The GOP became very good at convincing voters that their pocketbooks didn’t matter as much as God, guns, and gays. It degenerated from having thoughtful ideas about individual responsibility, limiting government intervention into citizens’ private lives, and a strong national defense–to a party dominated by bigots and ideologues hell bent on keeping power at any cost. Why come up with and sell good ideas when they could win elections by banning gay marriage, ending affirmative action under the guise of “quotas,” overturning Roe v. Wade, and the like?

Again and again, many Americans turned away from the cool intellectualism of Democrats like Dukakis and Kerry in favor of “sunny” and “folksy” actors who proudly proclaimed themselves to be the anti-intellectual, anti-elite Everymen.
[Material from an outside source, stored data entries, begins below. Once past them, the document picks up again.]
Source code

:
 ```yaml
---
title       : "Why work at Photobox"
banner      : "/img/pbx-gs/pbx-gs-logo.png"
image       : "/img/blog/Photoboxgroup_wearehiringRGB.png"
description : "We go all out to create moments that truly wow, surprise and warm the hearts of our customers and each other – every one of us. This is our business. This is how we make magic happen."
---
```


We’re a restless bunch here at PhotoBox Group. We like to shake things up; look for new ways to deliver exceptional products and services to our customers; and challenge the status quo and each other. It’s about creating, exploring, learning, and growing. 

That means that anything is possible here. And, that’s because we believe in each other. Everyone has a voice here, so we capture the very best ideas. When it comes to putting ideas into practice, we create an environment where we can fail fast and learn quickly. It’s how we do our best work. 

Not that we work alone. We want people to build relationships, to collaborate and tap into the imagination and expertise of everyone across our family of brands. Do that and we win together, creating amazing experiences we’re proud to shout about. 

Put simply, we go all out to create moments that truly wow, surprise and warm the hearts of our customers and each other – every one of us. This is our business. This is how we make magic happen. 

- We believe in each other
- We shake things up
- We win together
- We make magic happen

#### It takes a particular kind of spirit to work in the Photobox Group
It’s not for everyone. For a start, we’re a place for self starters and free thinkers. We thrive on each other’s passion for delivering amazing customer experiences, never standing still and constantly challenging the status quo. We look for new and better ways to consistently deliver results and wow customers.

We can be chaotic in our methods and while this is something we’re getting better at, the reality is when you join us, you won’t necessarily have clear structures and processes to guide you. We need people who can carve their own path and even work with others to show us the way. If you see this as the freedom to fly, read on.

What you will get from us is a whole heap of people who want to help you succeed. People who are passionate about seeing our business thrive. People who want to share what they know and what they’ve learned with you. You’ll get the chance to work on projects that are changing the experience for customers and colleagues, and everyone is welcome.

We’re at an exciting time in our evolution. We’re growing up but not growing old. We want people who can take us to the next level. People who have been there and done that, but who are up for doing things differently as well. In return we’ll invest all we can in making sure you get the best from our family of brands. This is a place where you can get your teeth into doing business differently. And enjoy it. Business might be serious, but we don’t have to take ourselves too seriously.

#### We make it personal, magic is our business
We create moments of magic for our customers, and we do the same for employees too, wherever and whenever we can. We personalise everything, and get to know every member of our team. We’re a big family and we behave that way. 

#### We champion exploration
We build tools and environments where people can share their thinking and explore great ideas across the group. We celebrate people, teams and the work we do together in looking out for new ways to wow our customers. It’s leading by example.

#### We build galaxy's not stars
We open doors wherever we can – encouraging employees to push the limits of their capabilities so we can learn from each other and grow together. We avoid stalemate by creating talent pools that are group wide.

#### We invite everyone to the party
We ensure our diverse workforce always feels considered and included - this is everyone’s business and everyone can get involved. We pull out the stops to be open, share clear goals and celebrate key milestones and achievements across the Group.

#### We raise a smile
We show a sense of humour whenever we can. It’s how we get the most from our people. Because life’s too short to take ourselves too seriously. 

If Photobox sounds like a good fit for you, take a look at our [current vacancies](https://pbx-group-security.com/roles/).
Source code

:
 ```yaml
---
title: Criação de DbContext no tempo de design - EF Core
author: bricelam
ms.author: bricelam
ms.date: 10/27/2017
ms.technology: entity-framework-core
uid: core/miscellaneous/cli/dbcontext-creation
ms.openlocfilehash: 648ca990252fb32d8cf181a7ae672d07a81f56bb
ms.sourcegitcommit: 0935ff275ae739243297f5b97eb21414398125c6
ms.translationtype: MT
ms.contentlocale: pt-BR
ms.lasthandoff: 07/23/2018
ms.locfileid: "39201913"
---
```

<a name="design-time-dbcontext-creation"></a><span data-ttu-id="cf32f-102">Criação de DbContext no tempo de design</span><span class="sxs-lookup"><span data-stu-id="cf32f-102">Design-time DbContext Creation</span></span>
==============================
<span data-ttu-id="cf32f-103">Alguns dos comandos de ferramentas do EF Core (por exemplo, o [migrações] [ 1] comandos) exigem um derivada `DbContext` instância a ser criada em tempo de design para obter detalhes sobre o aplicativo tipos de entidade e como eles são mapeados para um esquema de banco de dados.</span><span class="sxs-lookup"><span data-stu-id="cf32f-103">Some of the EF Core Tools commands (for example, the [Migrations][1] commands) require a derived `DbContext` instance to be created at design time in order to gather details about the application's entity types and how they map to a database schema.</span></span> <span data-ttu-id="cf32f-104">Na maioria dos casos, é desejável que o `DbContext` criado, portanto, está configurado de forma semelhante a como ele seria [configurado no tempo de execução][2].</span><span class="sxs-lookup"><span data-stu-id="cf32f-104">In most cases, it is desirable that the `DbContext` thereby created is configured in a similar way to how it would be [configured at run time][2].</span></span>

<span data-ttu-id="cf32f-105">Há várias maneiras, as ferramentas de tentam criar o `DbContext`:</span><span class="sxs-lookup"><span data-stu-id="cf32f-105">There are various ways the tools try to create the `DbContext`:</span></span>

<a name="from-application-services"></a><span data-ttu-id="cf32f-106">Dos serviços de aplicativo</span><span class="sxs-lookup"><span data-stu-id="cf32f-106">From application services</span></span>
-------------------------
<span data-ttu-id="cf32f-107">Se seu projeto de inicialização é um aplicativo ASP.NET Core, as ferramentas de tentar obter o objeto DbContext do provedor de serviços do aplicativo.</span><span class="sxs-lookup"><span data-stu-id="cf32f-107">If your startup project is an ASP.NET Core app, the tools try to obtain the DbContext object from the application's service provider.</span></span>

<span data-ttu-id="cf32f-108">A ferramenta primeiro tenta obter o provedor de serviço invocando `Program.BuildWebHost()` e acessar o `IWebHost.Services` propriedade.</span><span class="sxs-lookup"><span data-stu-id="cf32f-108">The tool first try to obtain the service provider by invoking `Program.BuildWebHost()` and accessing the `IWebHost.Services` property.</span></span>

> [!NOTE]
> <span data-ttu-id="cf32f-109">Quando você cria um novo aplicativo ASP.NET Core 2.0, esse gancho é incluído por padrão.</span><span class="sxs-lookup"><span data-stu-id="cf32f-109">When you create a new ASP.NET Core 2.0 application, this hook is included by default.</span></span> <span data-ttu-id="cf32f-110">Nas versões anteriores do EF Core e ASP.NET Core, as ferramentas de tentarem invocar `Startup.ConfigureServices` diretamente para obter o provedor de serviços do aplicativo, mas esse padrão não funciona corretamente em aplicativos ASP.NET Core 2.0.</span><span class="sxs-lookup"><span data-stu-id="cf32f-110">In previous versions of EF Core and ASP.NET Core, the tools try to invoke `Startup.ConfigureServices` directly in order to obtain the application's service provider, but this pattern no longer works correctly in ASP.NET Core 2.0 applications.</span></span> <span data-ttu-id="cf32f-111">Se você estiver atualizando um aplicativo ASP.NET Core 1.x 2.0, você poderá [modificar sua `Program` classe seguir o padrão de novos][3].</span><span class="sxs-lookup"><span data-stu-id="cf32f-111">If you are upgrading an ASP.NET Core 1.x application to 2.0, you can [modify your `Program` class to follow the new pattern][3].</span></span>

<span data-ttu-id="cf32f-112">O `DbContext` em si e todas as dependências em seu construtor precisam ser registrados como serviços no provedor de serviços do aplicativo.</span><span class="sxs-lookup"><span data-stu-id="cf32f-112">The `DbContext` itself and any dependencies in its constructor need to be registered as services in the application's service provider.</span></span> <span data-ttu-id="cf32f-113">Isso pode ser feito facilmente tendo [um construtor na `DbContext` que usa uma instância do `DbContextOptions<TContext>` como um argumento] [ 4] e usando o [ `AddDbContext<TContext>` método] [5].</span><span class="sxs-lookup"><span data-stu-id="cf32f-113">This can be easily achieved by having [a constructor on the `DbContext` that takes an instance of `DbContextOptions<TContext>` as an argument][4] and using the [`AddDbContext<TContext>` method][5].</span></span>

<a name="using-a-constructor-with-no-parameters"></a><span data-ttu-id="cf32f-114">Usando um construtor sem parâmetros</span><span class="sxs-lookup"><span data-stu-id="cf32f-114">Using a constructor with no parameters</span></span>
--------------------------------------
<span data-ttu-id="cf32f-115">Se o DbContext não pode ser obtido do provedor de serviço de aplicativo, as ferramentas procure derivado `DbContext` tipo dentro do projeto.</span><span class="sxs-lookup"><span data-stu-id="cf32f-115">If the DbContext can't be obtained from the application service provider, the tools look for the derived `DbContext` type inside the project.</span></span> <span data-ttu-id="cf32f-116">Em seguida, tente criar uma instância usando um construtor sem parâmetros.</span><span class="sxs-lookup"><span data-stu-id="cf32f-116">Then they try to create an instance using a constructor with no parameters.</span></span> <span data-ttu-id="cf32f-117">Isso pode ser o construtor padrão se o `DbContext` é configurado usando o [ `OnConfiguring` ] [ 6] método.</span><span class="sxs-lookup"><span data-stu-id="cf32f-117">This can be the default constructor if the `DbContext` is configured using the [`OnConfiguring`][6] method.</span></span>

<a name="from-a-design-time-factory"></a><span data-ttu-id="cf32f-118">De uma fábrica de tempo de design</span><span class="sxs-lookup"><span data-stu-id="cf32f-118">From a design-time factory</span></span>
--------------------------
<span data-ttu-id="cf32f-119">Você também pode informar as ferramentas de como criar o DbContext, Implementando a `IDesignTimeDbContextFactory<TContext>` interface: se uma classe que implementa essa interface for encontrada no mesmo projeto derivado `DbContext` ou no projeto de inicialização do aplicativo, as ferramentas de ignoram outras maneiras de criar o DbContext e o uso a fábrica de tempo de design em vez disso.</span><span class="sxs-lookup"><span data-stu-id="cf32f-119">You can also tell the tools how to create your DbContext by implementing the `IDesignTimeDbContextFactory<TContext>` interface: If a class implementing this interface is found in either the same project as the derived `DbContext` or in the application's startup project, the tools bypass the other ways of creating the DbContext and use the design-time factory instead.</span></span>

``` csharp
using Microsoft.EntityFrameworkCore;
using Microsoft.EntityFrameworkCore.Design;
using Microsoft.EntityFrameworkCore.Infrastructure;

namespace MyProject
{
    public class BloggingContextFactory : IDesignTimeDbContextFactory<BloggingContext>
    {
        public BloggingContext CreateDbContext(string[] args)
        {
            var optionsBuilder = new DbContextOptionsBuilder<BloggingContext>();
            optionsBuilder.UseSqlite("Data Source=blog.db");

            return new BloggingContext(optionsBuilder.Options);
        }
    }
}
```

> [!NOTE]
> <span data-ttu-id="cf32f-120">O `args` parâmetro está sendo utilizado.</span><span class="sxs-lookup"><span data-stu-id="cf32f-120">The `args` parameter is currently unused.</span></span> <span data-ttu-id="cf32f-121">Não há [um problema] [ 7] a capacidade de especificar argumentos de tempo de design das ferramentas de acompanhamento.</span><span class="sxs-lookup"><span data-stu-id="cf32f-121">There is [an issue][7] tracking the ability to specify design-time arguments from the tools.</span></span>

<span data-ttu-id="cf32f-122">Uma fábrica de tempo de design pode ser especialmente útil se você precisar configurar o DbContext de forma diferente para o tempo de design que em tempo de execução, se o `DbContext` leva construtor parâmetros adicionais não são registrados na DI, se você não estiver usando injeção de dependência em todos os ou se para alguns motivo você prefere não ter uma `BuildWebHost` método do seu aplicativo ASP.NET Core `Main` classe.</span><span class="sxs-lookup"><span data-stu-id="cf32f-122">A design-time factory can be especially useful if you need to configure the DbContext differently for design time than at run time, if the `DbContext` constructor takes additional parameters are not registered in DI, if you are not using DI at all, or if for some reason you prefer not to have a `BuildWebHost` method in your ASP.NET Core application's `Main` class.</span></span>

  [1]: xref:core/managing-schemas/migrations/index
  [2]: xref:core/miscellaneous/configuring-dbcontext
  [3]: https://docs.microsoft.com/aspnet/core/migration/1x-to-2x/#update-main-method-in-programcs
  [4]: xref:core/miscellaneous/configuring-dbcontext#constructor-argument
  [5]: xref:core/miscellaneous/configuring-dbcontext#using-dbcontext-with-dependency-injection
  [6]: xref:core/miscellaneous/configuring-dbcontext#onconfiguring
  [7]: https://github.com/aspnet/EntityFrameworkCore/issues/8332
Even today, Sarah Palin pumps up her crowds by proclaiming herself to be proud to be a redneck.

The death of intellectualism in the GOP became a slippery slope, culminating in the twin debaucheries of slaughtering the economy on the altar of unfettered regulation on the one hand, and the evisceration of our Constitution and most profound ideas about human rights and civil liberties on the other.

People are finally waking up and realizing that rednecks and actors might make you feel good, but they have run our country into the ground. As the markets continue to plunge seemingly without end, we are remembering that there is a real value to ideas and the thoughtful men and women behind them.

In Obama, people see a mature, well-read, calm, intellectual opposed to McCain’s anger, inconsistency, and “shoot from the hip” gambler’s mentality. They realize that the gravity of the times needs a man of ideas, not a volcanically-tempered cowboy. And hopefully they have come to understand the connection between Republican ideology and the economic/cultural precipice upon which we now find ourselves.

Out of ideas and like rats abandoning ship, Republicans are now every man to himself. Like the last violinist on the Titanic, Charles Krauthammer eulogizes his movement as it faces the coming wave:

I stand athwart the rush of conservative ship-jumpers of every stripe — neo (Ken Adelman), moderate (Colin Powell), genetic/ironic (Christopher Buckley) and socialist/atheist (Christopher Hitchens) — yelling “Stop!” I shall have no part of this motley crew. I will go down with the McCain ship. I’d rather lose an election than lose my bearings.

Well said, Charles. Too bad your party has not had the same integrity to risk losing elections over ideas, choosing instead to shred the Constitution, our economy, and our nation.